_Task_: Filter the records, keeping every line that has the string "files".

_Recorded data_:
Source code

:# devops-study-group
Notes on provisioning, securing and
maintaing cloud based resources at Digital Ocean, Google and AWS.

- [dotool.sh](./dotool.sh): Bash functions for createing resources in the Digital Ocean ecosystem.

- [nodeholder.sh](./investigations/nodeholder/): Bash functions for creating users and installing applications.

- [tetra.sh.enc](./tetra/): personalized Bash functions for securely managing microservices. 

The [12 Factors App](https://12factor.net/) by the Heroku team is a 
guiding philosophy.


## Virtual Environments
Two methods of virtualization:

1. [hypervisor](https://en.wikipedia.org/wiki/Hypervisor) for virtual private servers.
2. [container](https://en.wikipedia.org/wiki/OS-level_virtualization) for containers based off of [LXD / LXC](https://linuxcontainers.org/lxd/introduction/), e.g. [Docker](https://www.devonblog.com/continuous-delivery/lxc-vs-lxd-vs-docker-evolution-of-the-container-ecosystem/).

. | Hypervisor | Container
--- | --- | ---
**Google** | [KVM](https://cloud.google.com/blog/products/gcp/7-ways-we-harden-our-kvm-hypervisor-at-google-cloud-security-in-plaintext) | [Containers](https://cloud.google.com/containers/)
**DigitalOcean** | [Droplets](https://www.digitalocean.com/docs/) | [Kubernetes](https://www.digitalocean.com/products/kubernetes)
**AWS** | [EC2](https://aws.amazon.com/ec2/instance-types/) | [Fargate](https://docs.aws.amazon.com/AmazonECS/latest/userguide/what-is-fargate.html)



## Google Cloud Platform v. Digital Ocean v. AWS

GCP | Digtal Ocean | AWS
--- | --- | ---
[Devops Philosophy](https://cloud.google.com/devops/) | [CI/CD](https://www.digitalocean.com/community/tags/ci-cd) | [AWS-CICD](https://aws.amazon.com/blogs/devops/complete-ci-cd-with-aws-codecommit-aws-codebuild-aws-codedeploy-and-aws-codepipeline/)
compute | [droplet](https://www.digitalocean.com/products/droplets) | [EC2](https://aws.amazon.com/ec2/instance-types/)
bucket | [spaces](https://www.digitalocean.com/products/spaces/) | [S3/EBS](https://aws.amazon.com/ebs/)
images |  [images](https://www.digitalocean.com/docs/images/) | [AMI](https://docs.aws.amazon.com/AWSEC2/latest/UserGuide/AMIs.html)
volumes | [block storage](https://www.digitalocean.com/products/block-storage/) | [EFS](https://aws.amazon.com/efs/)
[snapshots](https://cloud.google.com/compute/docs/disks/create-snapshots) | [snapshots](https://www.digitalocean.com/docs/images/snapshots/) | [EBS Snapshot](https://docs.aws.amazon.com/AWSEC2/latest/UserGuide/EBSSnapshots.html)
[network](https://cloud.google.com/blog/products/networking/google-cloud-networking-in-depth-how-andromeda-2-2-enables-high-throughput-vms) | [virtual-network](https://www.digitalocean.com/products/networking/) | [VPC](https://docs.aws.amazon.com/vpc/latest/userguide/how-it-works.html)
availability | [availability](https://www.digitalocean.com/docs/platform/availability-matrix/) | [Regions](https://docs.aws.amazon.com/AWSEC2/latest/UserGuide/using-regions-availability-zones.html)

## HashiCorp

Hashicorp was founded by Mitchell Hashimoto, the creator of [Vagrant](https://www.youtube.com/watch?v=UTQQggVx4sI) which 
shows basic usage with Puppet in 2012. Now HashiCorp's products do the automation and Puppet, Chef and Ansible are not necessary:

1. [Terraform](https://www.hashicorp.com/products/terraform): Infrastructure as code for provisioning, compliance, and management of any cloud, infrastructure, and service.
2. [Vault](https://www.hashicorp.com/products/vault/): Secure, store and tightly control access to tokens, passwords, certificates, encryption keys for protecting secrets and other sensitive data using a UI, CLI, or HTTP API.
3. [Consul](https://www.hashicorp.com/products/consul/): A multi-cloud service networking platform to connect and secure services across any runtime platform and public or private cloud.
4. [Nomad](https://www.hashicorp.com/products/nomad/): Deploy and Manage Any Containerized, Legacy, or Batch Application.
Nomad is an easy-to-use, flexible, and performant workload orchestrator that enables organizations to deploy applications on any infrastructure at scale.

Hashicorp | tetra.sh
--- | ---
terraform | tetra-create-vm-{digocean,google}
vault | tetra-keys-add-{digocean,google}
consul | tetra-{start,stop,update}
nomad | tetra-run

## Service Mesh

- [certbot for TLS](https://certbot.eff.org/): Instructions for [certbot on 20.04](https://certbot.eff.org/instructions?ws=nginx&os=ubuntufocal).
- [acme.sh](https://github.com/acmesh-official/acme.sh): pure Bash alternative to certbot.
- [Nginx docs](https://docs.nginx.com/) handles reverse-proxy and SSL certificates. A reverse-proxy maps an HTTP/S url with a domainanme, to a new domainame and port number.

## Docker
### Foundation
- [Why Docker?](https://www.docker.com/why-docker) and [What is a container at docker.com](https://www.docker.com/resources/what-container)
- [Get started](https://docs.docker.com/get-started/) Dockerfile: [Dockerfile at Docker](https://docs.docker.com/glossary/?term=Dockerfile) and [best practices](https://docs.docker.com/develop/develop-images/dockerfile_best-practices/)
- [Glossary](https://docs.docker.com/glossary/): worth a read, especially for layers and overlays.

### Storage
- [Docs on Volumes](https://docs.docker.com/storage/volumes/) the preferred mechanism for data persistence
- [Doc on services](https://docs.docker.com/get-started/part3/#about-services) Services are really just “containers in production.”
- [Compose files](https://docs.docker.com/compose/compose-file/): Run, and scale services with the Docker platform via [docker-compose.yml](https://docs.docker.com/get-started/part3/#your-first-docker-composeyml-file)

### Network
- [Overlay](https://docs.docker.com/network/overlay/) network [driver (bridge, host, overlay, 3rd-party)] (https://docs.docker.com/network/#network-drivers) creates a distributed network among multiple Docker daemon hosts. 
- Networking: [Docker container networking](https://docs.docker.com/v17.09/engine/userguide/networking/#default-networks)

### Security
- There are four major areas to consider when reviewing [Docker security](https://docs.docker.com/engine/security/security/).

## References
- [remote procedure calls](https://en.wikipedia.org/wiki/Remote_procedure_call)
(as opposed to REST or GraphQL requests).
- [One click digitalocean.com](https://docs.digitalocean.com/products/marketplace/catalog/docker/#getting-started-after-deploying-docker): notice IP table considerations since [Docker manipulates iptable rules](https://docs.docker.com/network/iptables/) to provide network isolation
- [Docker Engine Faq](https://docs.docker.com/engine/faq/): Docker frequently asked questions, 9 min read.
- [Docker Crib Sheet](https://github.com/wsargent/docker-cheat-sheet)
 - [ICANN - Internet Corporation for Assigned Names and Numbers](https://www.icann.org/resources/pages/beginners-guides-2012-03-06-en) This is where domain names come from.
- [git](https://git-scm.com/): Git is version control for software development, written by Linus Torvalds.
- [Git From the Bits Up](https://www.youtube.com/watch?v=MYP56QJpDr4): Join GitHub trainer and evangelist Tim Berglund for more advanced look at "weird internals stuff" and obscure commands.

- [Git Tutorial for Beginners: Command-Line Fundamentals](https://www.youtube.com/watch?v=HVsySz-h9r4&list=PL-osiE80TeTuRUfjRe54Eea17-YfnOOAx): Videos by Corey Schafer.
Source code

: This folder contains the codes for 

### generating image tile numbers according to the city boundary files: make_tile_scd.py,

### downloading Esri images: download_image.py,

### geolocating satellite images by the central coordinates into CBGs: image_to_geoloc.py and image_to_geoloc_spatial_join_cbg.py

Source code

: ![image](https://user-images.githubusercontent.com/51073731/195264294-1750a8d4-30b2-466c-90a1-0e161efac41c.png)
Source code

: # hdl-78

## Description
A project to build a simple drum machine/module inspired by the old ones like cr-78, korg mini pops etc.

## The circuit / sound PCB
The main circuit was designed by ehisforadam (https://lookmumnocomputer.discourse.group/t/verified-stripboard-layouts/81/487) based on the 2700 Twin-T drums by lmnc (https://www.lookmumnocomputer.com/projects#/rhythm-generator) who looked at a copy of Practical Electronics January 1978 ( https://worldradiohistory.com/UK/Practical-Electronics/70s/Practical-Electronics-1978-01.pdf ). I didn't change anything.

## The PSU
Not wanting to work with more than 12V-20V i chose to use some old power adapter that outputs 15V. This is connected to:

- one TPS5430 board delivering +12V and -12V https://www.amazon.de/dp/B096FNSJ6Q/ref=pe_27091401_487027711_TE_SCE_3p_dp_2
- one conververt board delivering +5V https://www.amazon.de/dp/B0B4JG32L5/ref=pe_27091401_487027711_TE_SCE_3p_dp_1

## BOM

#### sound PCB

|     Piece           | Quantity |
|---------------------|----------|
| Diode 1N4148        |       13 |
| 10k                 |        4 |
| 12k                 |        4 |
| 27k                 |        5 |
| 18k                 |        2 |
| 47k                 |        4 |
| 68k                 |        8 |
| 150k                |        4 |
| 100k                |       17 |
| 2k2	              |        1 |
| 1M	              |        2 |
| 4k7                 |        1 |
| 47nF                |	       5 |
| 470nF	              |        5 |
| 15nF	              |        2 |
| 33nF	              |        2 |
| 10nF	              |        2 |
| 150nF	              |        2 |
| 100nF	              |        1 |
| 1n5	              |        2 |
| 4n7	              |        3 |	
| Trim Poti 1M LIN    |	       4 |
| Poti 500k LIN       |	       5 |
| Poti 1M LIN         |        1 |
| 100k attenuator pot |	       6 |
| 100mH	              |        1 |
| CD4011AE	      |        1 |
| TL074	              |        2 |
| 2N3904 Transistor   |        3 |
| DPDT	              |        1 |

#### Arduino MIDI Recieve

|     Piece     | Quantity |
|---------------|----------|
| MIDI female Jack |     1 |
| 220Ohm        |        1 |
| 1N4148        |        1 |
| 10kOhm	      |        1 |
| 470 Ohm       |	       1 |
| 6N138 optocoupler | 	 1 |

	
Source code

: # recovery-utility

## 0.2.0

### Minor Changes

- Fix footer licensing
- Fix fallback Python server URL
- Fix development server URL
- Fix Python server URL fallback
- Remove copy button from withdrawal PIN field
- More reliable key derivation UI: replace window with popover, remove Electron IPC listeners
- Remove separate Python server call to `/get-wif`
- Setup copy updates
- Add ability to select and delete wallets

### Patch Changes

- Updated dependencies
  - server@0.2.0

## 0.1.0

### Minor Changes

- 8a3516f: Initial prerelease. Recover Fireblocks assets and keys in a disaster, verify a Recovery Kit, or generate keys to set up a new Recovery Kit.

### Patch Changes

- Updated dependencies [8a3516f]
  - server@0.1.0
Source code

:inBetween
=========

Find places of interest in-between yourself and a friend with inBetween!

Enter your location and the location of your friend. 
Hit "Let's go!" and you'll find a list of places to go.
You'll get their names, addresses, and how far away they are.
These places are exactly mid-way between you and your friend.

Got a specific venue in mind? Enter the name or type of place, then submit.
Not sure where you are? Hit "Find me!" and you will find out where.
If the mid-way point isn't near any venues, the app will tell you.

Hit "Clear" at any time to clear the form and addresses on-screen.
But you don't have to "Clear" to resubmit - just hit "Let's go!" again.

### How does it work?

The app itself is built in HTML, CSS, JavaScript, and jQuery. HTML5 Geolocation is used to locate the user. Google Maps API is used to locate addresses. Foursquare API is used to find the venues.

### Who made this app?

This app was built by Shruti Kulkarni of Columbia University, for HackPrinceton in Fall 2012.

_Response to the exercise_:
- [Compose files](https://docs.docker.com/compose/compose-file/): Run, and scale services with the Docker platform via [docker-compose.yml](https://docs.docker.com/get-started/part3/#your-first-docker-composeyml-file)
### generating image tile numbers according to the city boundary files: make_tile_scd.py,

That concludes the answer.